Saturday, April 11, 2009

Downsizing the Big Idea

During my Insights and Implications class last Spring, the students worked in teams to address an assignment provided by folks from Naked in NYC. The assignment was called Bagging the Big Idea and it was based on the following hypotheses:
  1. With the tenure of the typical CMO measured in months rather than years, the chief goal of the Chief Marketing Officer seems to be to attach his or herself to a “big idea”, garner short term sales and attention and ride that into their next job.
  2. A fragmented and hyper-segmented media environment creates a labyrinth of inconsistency that “big ideas” can find hard to survive.
  3. With more marketing partners sitting around the client table these days, jargon, advertisingese, and agency-proprietary process vocabulary make it hard to reach agreement on just what a team is being asked to deliver.
  4. Nobody has figured out whether a big idea is grown organically or synthetically engineered from the cloned DNA of a past success.

Each team was asked to develop a specific POV on how to define “the big idea”, how best to develop one and how to know it when you see it. It was a fun assignment and yielded some great blue-sky thinking by the students. I don’t think I’ll give that assignment again.

One Size Does Not Fit All

And that one size is not “big”. I’m more and more convinced that what we should really be in search of are lots of little ideas and their cumulative effect rather than one “clouds part and the angelic choir sings” big idea. Everybody’s onboard with the changing media landscape. We’re no longer held hostage by an inventory-based media model. Agencies and clients have the opportunity to create their own media vehicles and tailor those vehicles to specific audiences. Now more than ever the basic tenets of direct response marketing apply. Test and learn. Test and learn. It’s easier to do that with little ideas. Literally throw something against the wall, see if it sticks, learn and move on.

Todd Lamb, a Brandcenter grad and award-winning copywriter, exhorted our students to “keep making stuff and putting it out there”. It could be quite possible that companies need to adopt this philosophy to generate a sense of momentum and salience around their brands. Rapid prototyping may be the new hallmark of the next few years in our industry.

The complexity of culture Gareth Kay, Planning Director at Modernista and a member of the Brandcenter BOD, shared his belief that developing a perspective on culture was critical for planning moving forward. This would enable brands to have a point of view on the world, to take on and challenge a social problem or situation. If we wait for the development of a big idea, culture may have already moved on. Simple, single-minded small ideas offer nimbleness and in many cases, I’m guessing, cost-efficiency.

Let’s all get Lost

I confess to being a big fan of Lost. Not so big that I blog about it or maintain a catalog of hidden clues. In fact, some of the episodes hurt my head and make me wonder whether it’s time to give up on the show. I hang in there because I greatly admire the pre-planning and choreography of the storylines. How one season so specifically tees up another. And how the writers and producers went into the show controlling its demise in 2010.

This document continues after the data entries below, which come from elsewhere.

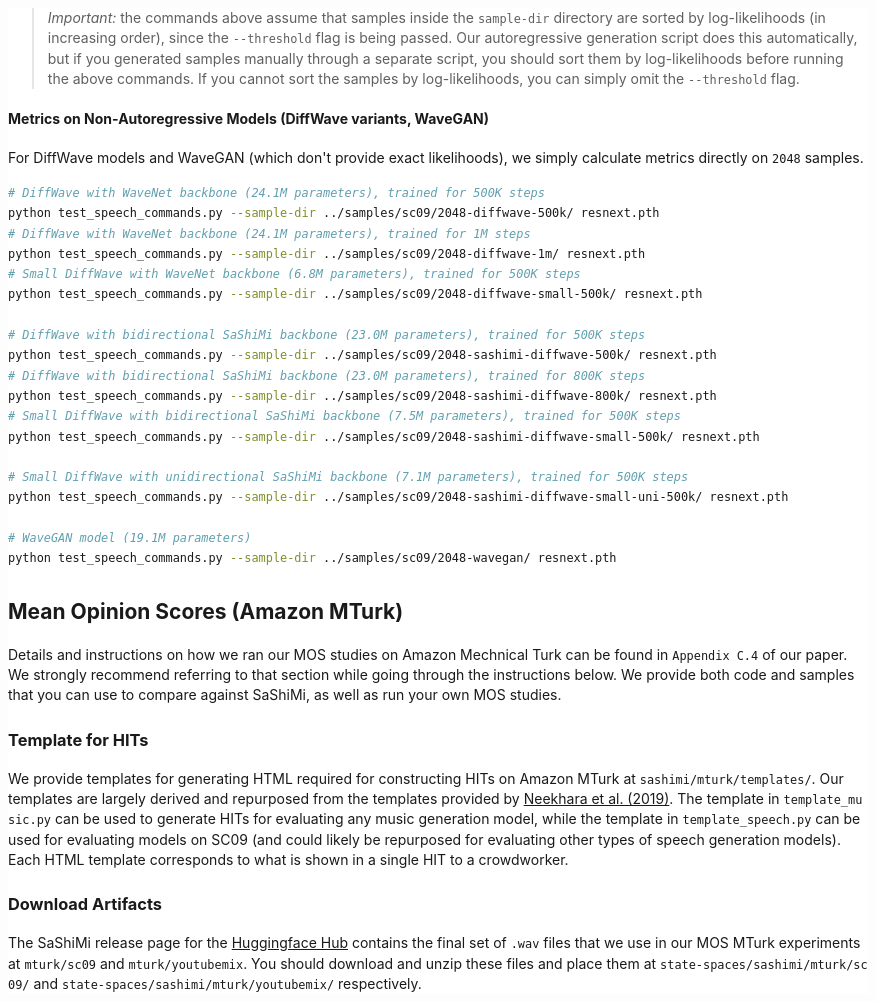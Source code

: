 > _Important:_ the commands above assume that samples inside the `sample-dir` directory are sorted by log-likelihoods (in increasing order), since the `--threshold` flag is being passed. Our autoregressive generation script does this automatically, but if you generated samples manually through a separate script, you should sort them by log-likelihoods before running the above commands. If you cannot sort the samples by log-likelihoods, you can simply omit the `--threshold` flag.

#### Metrics on Non-Autoregressive Models (DiffWave variants, WaveGAN)
For DiffWave models and WaveGAN (which don't provide exact likelihoods), we simply calculate metrics directly on `2048` samples.
```bash
# DiffWave with WaveNet backbone (24.1M parameters), trained for 500K steps
python test_speech_commands.py --sample-dir ../samples/sc09/2048-diffwave-500k/ resnext.pth
# DiffWave with WaveNet backbone (24.1M parameters), trained for 1M steps
python test_speech_commands.py --sample-dir ../samples/sc09/2048-diffwave-1m/ resnext.pth
# Small DiffWave with WaveNet backbone (6.8M parameters), trained for 500K steps
python test_speech_commands.py --sample-dir ../samples/sc09/2048-diffwave-small-500k/ resnext.pth

# DiffWave with bidirectional SaShiMi backbone (23.0M parameters), trained for 500K steps
python test_speech_commands.py --sample-dir ../samples/sc09/2048-sashimi-diffwave-500k/ resnext.pth
# DiffWave with bidirectional SaShiMi backbone (23.0M parameters), trained for 800K steps
python test_speech_commands.py --sample-dir ../samples/sc09/2048-sashimi-diffwave-800k/ resnext.pth
# Small DiffWave with bidirectional SaShiMi backbone (7.5M parameters), trained for 500K steps
python test_speech_commands.py --sample-dir ../samples/sc09/2048-sashimi-diffwave-small-500k/ resnext.pth

# Small DiffWave with unidirectional SaShiMi backbone (7.1M parameters), trained for 500K steps
python test_speech_commands.py --sample-dir ../samples/sc09/2048-sashimi-diffwave-small-uni-500k/ resnext.pth

# WaveGAN model (19.1M parameters)
python test_speech_commands.py --sample-dir ../samples/sc09/2048-wavegan/ resnext.pth
```

## Mean Opinion Scores (Amazon MTurk)

Details and instructions on how we ran our MOS studies on Amazon Mechnical Turk can be found in `Appendix C.4` of our paper. We strongly recommend referring to that section while going through the instructions below. We provide both code and samples that you can use to compare against SaShiMi, as well as run your own MOS studies.

### Template for HITs
We provide templates for generating HTML required for constructing HITs on Amazon MTurk at `sashimi/mturk/templates/`. Our templates are largely derived and repurposed from the templates provided by [Neekhara et al. (2019)](https://arxiv.org/pdf/1904.07944.pdf). The template in `template_music.py` can be used to generate HITs for evaluating any music generation model, while the template in `template_speech.py` can be used for evaluating models on SC09 (and could likely be repurposed for evaluating other types of speech generation models). Each HTML template corresponds to what is shown in a single HIT to a crowdworker. 

### Download Artifacts
The SaShiMi release page for the [Huggingface Hub](https://huggingface.co/krandiash/sashimi-release) contains the final set of `.wav` files that we use in our MOS MTurk experiments at `mturk/sc09` and `mturk/youtubemix`. You should download and unzip these files and place them at `state-spaces/sashimi/mturk/sc09/` and `state-spaces/sashimi/mturk/youtubemix/` respectively.
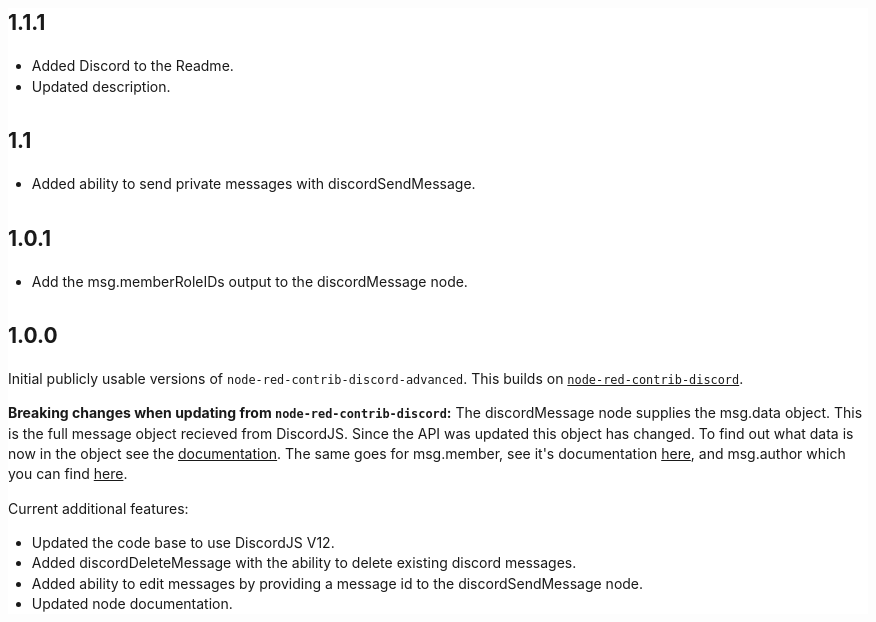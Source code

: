 ## 1.1.1

* Added Discord to the Readme.
* Updated description.
## 1.1

* Added ability to send private messages with discordSendMessage.

## 1.0.1

* Add the msg.memberRoleIDs output to the discordMessage node.
## 1.0.0

Initial publicly usable versions of `node-red-contrib-discord-advanced`.
This builds on [`node-red-contrib-discord`](https://github.com/jorisvddonk/node-red-contrib-discord).

**Breaking changes when updating from `node-red-contrib-discord`:**
The discordMessage node supplies the msg.data object. This is the full message object recieved from DiscordJS.
Since the API was updated this object has changed. To find out what data is now in the object see the [documentation](https://discord.js.org/#/docs/main/stable/class/Message). The same goes for msg.member, see it's documentation [here](https://discord.js.org/#/docs/main/stable/class/GuildMember), and msg.author which you can find [here](https://discord.js.org/#/docs/main/stable/class/User).

Current additional features:
* Updated the code base to use DiscordJS V12.
* Added discordDeleteMessage with the ability to delete existing discord messages.
* Added ability to edit messages by providing a message id to the discordSendMessage node.
* Updated node documentation.
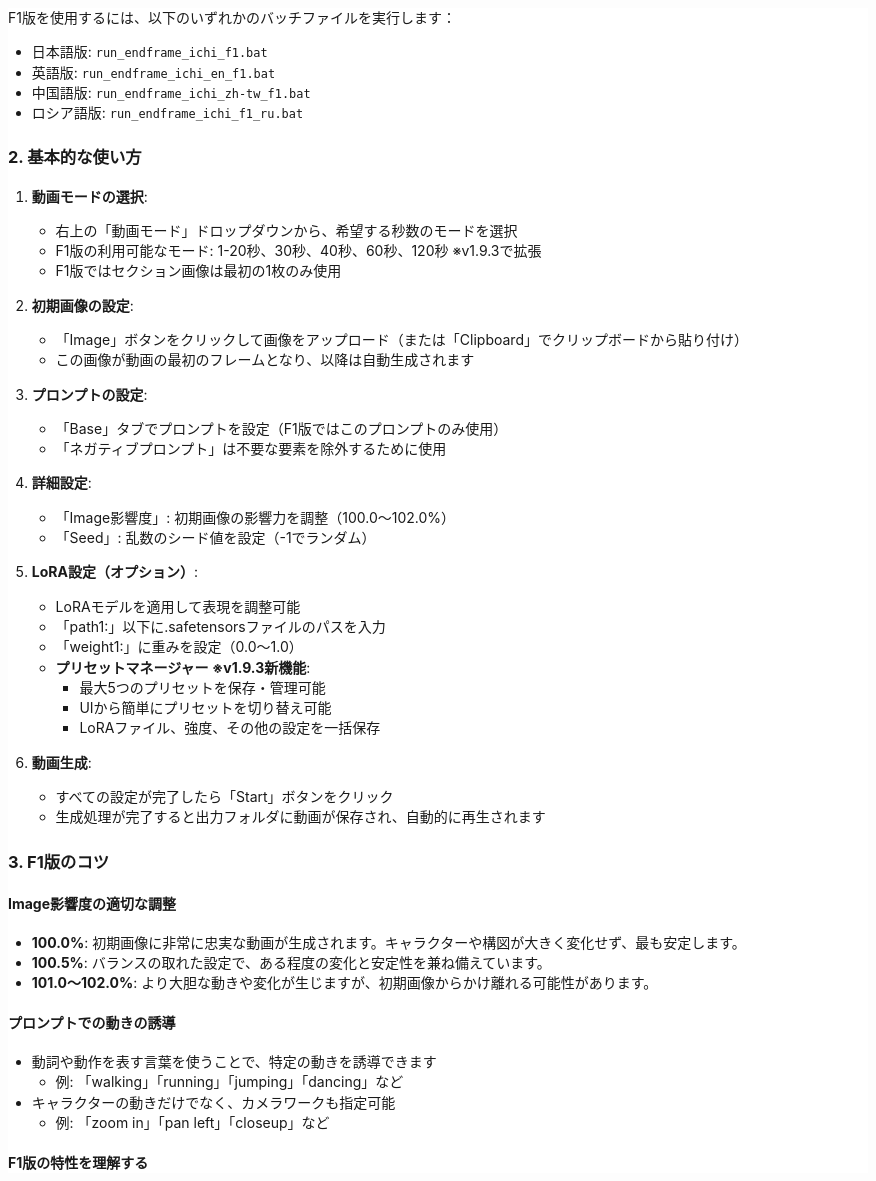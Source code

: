 F1版を使用するには、以下のいずれかのバッチファイルを実行します：

- 日本語版: `run_endframe_ichi_f1.bat`
- 英語版: `run_endframe_ichi_en_f1.bat`
- 中国語版: `run_endframe_ichi_zh-tw_f1.bat`
- ロシア語版: `run_endframe_ichi_f1_ru.bat`

### 2. 基本的な使い方

1. **動画モードの選択**:
   - 右上の「動画モード」ドロップダウンから、希望する秒数のモードを選択
   - F1版の利用可能なモード: 1-20秒、30秒、40秒、60秒、120秒 ※v1.9.3で拡張
   - F1版ではセクション画像は最初の1枚のみ使用

2. **初期画像の設定**:
   - 「Image」ボタンをクリックして画像をアップロード（または「Clipboard」でクリップボードから貼り付け）
   - この画像が動画の最初のフレームとなり、以降は自動生成されます

3. **プロンプトの設定**:
   - 「Base」タブでプロンプトを設定（F1版ではこのプロンプトのみ使用）
   - 「ネガティブプロンプト」は不要な要素を除外するために使用

4. **詳細設定**:
   - 「Image影響度」: 初期画像の影響力を調整（100.0～102.0%）
   - 「Seed」: 乱数のシード値を設定（-1でランダム）

5. **LoRA設定（オプション）**:
   - LoRAモデルを適用して表現を調整可能
   - 「path1:」以下に.safetensorsファイルのパスを入力
   - 「weight1:」に重みを設定（0.0〜1.0）
   - **プリセットマネージャー ※v1.9.3新機能**:
     - 最大5つのプリセットを保存・管理可能
     - UIから簡単にプリセットを切り替え可能
     - LoRAファイル、強度、その他の設定を一括保存

6. **動画生成**:
   - すべての設定が完了したら「Start」ボタンをクリック
   - 生成処理が完了すると出力フォルダに動画が保存され、自動的に再生されます

### 3. F1版のコツ

#### Image影響度の適切な調整

- **100.0%**: 初期画像に非常に忠実な動画が生成されます。キャラクターや構図が大きく変化せず、最も安定します。
- **100.5%**: バランスの取れた設定で、ある程度の変化と安定性を兼ね備えています。
- **101.0～102.0%**: より大胆な動きや変化が生じますが、初期画像からかけ離れる可能性があります。

#### プロンプトでの動きの誘導

- 動詞や動作を表す言葉を使うことで、特定の動きを誘導できます
  - 例: 「walking」「running」「jumping」「dancing」など
- キャラクターの動きだけでなく、カメラワークも指定可能
  - 例: 「zoom in」「pan left」「closeup」など

#### F1版の特性を理解する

This reminds me a bit of what I’ve heard Crispin thinks about during the strategic planning process – what will the cultural reaction to this work be? What will the press release look like? The replacement for the big idea may be the careful orchestration – the care and feeding – of a web of smaller ideas. Another layer of strategic planning – the “what happens next?” Jakob Trollback, founder of Trollback + Company, came to speak to our students last September. He asked the question ‘When does creativity happen?’ and answered it with ‘when something moves from one state to another’. Sure, that change might require something big. But it could just as well happen through something small and sublime. Today, small ideas may result in much needed short-term revenue.

Note: This post was drafted to be published in the VCU Brandcenter's annual magazine called SIXTY.